EU promotes costly, unproven technologies on final net-zero industry plan

Today, the EU institutions failed to provide a clear direction for the future of clean industry in the final deal for the Net-Zero Industry Act (NZIA). This EU law was introduced as a tool to support domestic manufacturing of targeted technologies and help the EU meet its 2030 climate targets and strategic autonomy goals, but today’s final agreement instead gambles on expensive and unproven solutions with limited time and public money available to achieve climate goals.  

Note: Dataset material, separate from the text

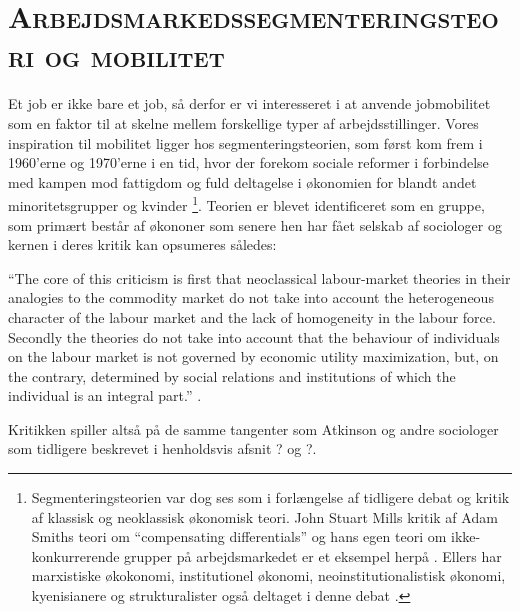 

\newpage \section{\textsc{Arbejdsmarkedssegmenteringsteori og mobilitet} \label{}}

Et job er ikke bare et job, så derfor er vi interesseret i at anvende jobmobilitet som en faktor til at skelne mellem forskellige typer af arbejdsstillinger. Vores inspiration til mobilitet ligger hos segmenteringsteorien, som først kom frem i 1960'erne og 1970'erne i en tid, hvor der forekom sociale reformer i forbindelse med kampen mod fattigdom og fuld deltagelse i økonomien for blandt andet minoritetsgrupper og kvinder \parencite[1216]{Cain1976}\footnote{Segmenteringsteorien var dog ses som i forlængelse af tidligere debat og kritik af klassisk og neoklassisk økonomisk teori. John Stuart Mills kritik af Adam Smiths teori om “compensating differentials” og hans egen teori om ikke-konkurrerende grupper på arbejdsmarkedet er et eksempel herpå \parencite[1224]{Cain1976}. Ellers har marxistiske økokonomi, institutionel økonomi, neoinstitutionalistisk økonomi, kyenisianere og strukturalister også deltaget i denne debat \parencite[1226ff]{Cain1976}.}. Teorien er blevet identificeret som en gruppe, som primært består af økononer som senere hen har fået selskab af sociologer og kernen i deres kritik kan opsumeres således: 

\begin{displayquote} “The core of this criticism is first that neoclassical labour-market theories in their analogies to the commodity market do not take into account the heterogeneous character of the labour market and the lack of homogeneity in the labour force. Secondly the theories do not take into account that the behaviour of individuals on the labour market is not governed by economic utility maximization, but, on the contrary, determined by social relations and institutions of which the individual is an integral part.” \parencite[171]{Boje1986}. \end{displayquote}

Kritikken spiller altså på de samme tangenter som Atkinson og andre sociologer som tidligere beskrevet i henholdsvis afsnit ? og ?.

The negotiators’ decision to turn the NZIA into a tool to support technologies regardless of their cost-effectiveness and immediate deployability is very concerning. Wind and solar supply chains, heat pumps, batteries, grids and renewable hydrogen for targeted sectors are readily available solutions with proven decarbonisation impact. By giving them the same level of public support as expensive and slow technologies, such as nuclear energy and carbon capture, scarce public funds will be stretched further, minimising impact.

Carbon capture and storage (CCS) is wrongly put forward as a solution for all industrial emissions, when it should be focused on carbon emissions that cannot be prevented at source through other more cost-effective means. Such a heavy reliance on CCS does not only divert taxpayers’ money from the available technologies to decarbonise European industry in the timeframe needed, but also risks maintaining our fossil fuels dependency for the next decades.

Finally, this simplistic approach based on shorter permitting procedures and reduced public participation will result in additional pressure on EU communities and the environment and likely result in overburdening national public authorities and exacerbating conflicts at local level.

The provisional political deal between co-legislators is now pending formal adoption by both institutions. 


Riccardo Nigro, Senior Policy Officer for Zero Pollution Industry at the European Environmental Bureau said: 

“Putting costly, unproven technologies at the same level as proven solutions derails the original intentions behind the Net-Zero Industry Act. This misguided approach jeopardises both environmental and strategic autonomy goals and diverts funds from essential clean technologies. A focused commitment to impactful solutions is essential for meeting 2030 climate targets and boosting European clean industry competitiveness.” 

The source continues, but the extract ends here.